Give an exact copy of every entry.

> **Data records**
○ ○ ○ ○

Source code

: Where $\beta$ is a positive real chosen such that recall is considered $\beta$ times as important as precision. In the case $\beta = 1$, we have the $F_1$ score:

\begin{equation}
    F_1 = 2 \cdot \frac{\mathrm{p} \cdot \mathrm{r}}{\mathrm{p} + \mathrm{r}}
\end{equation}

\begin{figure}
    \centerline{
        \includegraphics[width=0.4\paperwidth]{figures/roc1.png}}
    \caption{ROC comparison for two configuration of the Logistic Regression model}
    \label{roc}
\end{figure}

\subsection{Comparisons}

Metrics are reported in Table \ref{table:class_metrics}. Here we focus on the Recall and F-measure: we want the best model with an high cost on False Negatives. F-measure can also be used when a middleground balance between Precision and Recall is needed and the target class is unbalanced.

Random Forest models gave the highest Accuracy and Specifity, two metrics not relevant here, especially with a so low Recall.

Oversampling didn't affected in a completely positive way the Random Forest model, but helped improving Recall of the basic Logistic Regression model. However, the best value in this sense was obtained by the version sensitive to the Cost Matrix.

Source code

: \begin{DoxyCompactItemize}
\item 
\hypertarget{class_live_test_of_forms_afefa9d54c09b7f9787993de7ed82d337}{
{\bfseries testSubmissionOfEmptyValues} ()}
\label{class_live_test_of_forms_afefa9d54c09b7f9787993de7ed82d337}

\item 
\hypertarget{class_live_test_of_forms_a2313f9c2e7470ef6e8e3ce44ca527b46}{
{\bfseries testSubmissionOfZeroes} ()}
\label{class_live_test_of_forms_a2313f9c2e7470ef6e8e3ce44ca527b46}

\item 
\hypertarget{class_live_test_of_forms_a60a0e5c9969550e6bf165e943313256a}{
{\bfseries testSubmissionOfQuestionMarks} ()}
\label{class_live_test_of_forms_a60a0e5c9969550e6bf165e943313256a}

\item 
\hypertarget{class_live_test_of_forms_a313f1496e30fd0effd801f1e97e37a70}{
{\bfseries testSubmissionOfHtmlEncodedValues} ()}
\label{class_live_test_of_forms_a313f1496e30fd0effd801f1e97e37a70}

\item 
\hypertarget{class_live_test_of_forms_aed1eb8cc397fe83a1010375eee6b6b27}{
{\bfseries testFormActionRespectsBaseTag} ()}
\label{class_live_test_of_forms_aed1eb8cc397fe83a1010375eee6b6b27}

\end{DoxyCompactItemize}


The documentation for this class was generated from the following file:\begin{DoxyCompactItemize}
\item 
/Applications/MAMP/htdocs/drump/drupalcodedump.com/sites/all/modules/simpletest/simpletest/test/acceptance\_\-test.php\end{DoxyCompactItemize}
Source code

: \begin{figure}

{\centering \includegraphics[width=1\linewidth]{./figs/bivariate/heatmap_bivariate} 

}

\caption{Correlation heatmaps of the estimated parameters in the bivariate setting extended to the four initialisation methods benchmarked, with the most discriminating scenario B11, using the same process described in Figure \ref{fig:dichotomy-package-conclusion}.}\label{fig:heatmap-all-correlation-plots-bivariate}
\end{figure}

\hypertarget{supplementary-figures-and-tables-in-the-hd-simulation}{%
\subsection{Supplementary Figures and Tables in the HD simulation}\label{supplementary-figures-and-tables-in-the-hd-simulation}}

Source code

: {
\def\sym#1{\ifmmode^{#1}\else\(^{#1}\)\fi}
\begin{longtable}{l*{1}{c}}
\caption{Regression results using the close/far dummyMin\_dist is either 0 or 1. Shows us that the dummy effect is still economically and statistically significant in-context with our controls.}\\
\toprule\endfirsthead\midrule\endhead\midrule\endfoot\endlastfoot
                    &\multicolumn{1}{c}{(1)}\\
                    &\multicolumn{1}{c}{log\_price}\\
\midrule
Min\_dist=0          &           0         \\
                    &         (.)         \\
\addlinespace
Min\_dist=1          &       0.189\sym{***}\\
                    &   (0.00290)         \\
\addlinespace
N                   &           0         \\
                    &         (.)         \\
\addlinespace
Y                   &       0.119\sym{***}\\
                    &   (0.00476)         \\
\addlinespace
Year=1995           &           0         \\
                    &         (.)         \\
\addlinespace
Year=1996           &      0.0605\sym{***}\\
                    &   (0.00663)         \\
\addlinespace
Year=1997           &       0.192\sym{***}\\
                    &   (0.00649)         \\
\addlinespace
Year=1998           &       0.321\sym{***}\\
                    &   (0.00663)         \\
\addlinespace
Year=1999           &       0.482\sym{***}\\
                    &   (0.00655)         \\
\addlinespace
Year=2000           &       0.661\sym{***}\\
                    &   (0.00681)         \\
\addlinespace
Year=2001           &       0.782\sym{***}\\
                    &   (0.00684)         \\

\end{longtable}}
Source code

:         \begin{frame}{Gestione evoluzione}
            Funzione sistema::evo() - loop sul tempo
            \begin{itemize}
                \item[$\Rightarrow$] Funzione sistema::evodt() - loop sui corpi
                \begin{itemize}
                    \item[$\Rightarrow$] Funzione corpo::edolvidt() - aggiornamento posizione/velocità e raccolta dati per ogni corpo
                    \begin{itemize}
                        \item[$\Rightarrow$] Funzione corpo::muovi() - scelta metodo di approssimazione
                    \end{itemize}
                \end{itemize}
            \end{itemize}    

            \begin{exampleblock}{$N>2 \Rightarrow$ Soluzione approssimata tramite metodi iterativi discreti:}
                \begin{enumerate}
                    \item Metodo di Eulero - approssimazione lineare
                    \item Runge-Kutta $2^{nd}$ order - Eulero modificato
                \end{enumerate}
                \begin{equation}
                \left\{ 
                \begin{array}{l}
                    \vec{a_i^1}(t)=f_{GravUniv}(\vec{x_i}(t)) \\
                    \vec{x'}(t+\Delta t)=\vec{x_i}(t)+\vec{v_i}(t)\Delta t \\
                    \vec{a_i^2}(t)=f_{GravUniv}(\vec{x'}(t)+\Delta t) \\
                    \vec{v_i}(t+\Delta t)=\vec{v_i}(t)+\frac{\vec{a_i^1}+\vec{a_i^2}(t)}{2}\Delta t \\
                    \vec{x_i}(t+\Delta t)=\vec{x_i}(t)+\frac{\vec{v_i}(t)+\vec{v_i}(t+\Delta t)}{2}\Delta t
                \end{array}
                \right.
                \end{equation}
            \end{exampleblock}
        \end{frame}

○ ○ ○ ○

> **Task answer**
Source code

: Where $\beta$ is a positive real chosen such that recall is considered $\beta$ times as important as precision. In the case $\beta = 1$, we have the $F_1$ score:

\begin{equation}
    F_1 = 2 \cdot \frac{\mathrm{p} \cdot \mathrm{r}}{\mathrm{p} + \mathrm{r}}
\end{equation}

\begin{figure}
    \centerline{
        \includegraphics[width=0.4\paperwidth]{figures/roc1.png}}
    \caption{ROC comparison for two configuration of the Logistic Regression model}
    \label{roc}
\end{figure}

\subsection{Comparisons}

Metrics are reported in Table \ref{table:class_metrics}. Here we focus on the Recall and F-measure: we want the best model with an high cost on False Negatives. F-measure can also be used when a middleground balance between Precision and Recall is needed and the target class is unbalanced.

Random Forest models gave the highest Accuracy and Specifity, two metrics not relevant here, especially with a so low Recall.

Oversampling didn't affected in a completely positive way the Random Forest model, but helped improving Recall of the basic Logistic Regression model. However, the best value in this sense was obtained by the version sensitive to the Cost Matrix.

Source code

: \begin{DoxyCompactItemize}
\item 
\hypertarget{class_live_test_of_forms_afefa9d54c09b7f9787993de7ed82d337}{
{\bfseries testSubmissionOfEmptyValues} ()}
\label{class_live_test_of_forms_afefa9d54c09b7f9787993de7ed82d337}

\item 
\hypertarget{class_live_test_of_forms_a2313f9c2e7470ef6e8e3ce44ca527b46}{
{\bfseries testSubmissionOfZeroes} ()}
\label{class_live_test_of_forms_a2313f9c2e7470ef6e8e3ce44ca527b46}

\item 
\hypertarget{class_live_test_of_forms_a60a0e5c9969550e6bf165e943313256a}{
{\bfseries testSubmissionOfQuestionMarks} ()}
\label{class_live_test_of_forms_a60a0e5c9969550e6bf165e943313256a}

\item 
\hypertarget{class_live_test_of_forms_a313f1496e30fd0effd801f1e97e37a70}{
{\bfseries testSubmissionOfHtmlEncodedValues} ()}
\label{class_live_test_of_forms_a313f1496e30fd0effd801f1e97e37a70}

\item 
\hypertarget{class_live_test_of_forms_aed1eb8cc397fe83a1010375eee6b6b27}{
{\bfseries testFormActionRespectsBaseTag} ()}
\label{class_live_test_of_forms_aed1eb8cc397fe83a1010375eee6b6b27}

\end{DoxyCompactItemize}


The documentation for this class was generated from the following file:\begin{DoxyCompactItemize}
\item 
/Applications/MAMP/htdocs/drump/drupalcodedump.com/sites/all/modules/simpletest/simpletest/test/acceptance\_\-test.php\end{DoxyCompactItemize}
Source code

: \begin{figure}

{\centering \includegraphics[width=1\linewidth]{./figs/bivariate/heatmap_bivariate} 

}

\caption{Correlation heatmaps of the estimated parameters in the bivariate setting extended to the four initialisation methods benchmarked, with the most discriminating scenario B11, using the same process described in Figure \ref{fig:dichotomy-package-conclusion}.}\label{fig:heatmap-all-correlation-plots-bivariate}
\end{figure}

\hypertarget{supplementary-figures-and-tables-in-the-hd-simulation}{%
\subsection{Supplementary Figures and Tables in the HD simulation}\label{supplementary-figures-and-tables-in-the-hd-simulation}}

Source code

: {
\def\sym#1{\ifmmode^{#1}\else\(^{#1}\)\fi}
\begin{longtable}{l*{1}{c}}
\caption{Regression results using the close/far dummyMin\_dist is either 0 or 1. Shows us that the dummy effect is still economically and statistically significant in-context with our controls.}\\
\toprule\endfirsthead\midrule\endhead\midrule\endfoot\endlastfoot
                    &\multicolumn{1}{c}{(1)}\\
                    &\multicolumn{1}{c}{log\_price}\\
\midrule
Min\_dist=0          &           0         \\
                    &         (.)         \\
\addlinespace
Min\_dist=1          &       0.189\sym{***}\\
                    &   (0.00290)         \\
\addlinespace
N                   &           0         \\
                    &         (.)         \\
\addlinespace
Y                   &       0.119\sym{***}\\
                    &   (0.00476)         \\
\addlinespace
Year=1995           &           0         \\
                    &         (.)         \\
\addlinespace
Year=1996           &      0.0605\sym{***}\\
                    &   (0.00663)         \\
\addlinespace
Year=1997           &       0.192\sym{***}\\
                    &   (0.00649)         \\
\addlinespace
Year=1998           &       0.321\sym{***}\\
                    &   (0.00663)         \\
\addlinespace
Year=1999           &       0.482\sym{***}\\
                    &   (0.00655)         \\
\addlinespace
Year=2000           &       0.661\sym{***}\\
                    &   (0.00681)         \\
\addlinespace
Year=2001           &       0.782\sym{***}\\
                    &   (0.00684)         \\

\end{longtable}}
Source code

:         \begin{frame}{Gestione evoluzione}
            Funzione sistema::evo() - loop sul tempo
            \begin{itemize}
                \item[$\Rightarrow$] Funzione sistema::evodt() - loop sui corpi
                \begin{itemize}
                    \item[$\Rightarrow$] Funzione corpo::edolvidt() - aggiornamento posizione/velocità e raccolta dati per ogni corpo
                    \begin{itemize}
                        \item[$\Rightarrow$] Funzione corpo::muovi() - scelta metodo di approssimazione
                    \end{itemize}
                \end{itemize}
            \end{itemize}    

            \begin{exampleblock}{$N>2 \Rightarrow$ Soluzione approssimata tramite metodi iterativi discreti:}
                \begin{enumerate}
                    \item Metodo di Eulero - approssimazione lineare
                    \item Runge-Kutta $2^{nd}$ order - Eulero modificato
                \end{enumerate}
                \begin{equation}
                \left\{ 
                \begin{array}{l}
                    \vec{a_i^1}(t)=f_{GravUniv}(\vec{x_i}(t)) \\
                    \vec{x'}(t+\Delta t)=\vec{x_i}(t)+\vec{v_i}(t)\Delta t \\
                    \vec{a_i^2}(t)=f_{GravUniv}(\vec{x'}(t)+\Delta t) \\
                    \vec{v_i}(t+\Delta t)=\vec{v_i}(t)+\frac{\vec{a_i^1}+\vec{a_i^2}(t)}{2}\Delta t \\
                    \vec{x_i}(t+\Delta t)=\vec{x_i}(t)+\frac{\vec{v_i}(t)+\vec{v_i}(t+\Delta t)}{2}\Delta t
                \end{array}
                \right.
                \end{equation}
            \end{exampleblock}
        \end{frame}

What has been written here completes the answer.